Task brief: Below are some entries. Copy each line that holds the string "Trang".

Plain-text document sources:
■ ■ ■ ■ ■
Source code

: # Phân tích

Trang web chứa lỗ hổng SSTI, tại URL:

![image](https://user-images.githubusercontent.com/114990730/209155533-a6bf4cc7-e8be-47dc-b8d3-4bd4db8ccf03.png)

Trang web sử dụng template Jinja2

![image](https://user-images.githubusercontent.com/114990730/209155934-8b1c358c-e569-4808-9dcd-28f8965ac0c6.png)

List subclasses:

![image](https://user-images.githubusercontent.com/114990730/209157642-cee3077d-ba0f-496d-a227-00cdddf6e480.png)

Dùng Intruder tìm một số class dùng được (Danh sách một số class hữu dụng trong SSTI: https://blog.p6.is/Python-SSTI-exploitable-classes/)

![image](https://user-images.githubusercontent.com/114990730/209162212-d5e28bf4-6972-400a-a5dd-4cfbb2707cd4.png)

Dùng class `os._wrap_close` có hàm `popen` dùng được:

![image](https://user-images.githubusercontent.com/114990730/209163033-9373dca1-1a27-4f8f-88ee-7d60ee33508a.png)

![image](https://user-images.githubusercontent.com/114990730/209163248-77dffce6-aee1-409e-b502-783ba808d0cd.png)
■ ■ ■ ■ ■
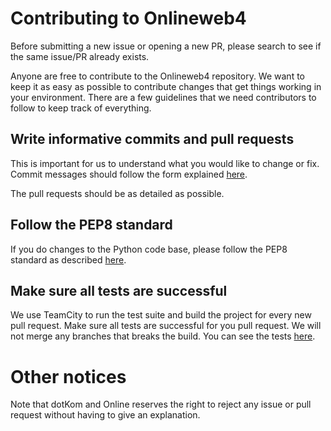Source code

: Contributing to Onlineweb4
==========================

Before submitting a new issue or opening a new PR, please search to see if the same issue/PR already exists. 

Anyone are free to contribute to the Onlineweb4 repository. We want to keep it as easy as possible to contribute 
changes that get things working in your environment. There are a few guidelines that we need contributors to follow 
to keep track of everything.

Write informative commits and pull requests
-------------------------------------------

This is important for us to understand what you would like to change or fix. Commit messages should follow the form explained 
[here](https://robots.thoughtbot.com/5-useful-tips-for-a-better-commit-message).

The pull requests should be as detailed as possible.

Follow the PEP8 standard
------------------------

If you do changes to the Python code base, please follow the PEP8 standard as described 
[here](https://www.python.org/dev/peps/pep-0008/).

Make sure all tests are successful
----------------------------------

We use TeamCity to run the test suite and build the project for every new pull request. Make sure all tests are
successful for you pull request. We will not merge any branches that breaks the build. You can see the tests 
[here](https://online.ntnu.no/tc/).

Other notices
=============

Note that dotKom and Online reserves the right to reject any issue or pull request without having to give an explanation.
■ ■ ■ ■ ■
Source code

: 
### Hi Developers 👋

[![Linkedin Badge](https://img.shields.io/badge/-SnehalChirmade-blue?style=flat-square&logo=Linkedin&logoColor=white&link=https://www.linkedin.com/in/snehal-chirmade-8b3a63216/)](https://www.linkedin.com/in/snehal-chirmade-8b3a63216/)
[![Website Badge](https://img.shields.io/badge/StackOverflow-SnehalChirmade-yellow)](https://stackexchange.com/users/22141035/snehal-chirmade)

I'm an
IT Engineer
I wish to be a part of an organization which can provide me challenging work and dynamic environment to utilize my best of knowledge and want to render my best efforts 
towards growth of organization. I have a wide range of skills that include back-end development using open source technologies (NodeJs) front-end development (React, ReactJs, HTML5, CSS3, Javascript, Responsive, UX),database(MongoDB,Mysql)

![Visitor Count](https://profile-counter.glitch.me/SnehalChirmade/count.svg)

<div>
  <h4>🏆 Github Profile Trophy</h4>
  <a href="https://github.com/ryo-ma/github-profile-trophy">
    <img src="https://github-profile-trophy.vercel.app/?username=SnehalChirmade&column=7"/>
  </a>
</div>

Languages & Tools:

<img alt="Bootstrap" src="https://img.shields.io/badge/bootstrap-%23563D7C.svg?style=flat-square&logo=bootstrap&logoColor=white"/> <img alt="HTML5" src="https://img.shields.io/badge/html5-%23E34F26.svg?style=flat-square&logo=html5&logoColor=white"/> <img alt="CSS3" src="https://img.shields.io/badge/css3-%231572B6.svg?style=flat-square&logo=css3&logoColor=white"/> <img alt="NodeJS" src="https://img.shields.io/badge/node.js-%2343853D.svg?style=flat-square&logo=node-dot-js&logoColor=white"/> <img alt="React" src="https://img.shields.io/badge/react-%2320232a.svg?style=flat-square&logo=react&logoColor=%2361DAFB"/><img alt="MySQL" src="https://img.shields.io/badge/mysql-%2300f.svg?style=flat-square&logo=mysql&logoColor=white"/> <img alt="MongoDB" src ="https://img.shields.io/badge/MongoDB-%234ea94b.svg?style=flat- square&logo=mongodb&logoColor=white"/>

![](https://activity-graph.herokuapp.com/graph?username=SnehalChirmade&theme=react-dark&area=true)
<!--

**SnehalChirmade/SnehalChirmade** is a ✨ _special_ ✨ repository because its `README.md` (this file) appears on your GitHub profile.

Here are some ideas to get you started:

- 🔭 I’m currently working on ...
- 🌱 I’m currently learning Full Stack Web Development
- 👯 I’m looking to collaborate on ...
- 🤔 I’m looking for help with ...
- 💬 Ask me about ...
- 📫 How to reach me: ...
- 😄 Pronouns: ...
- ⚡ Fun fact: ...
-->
■ ■ ■ ■ ■
Response for this exercise:
Trang web chứa lỗ hổng SSTI, tại URL:
Trang web sử dụng template Jinja2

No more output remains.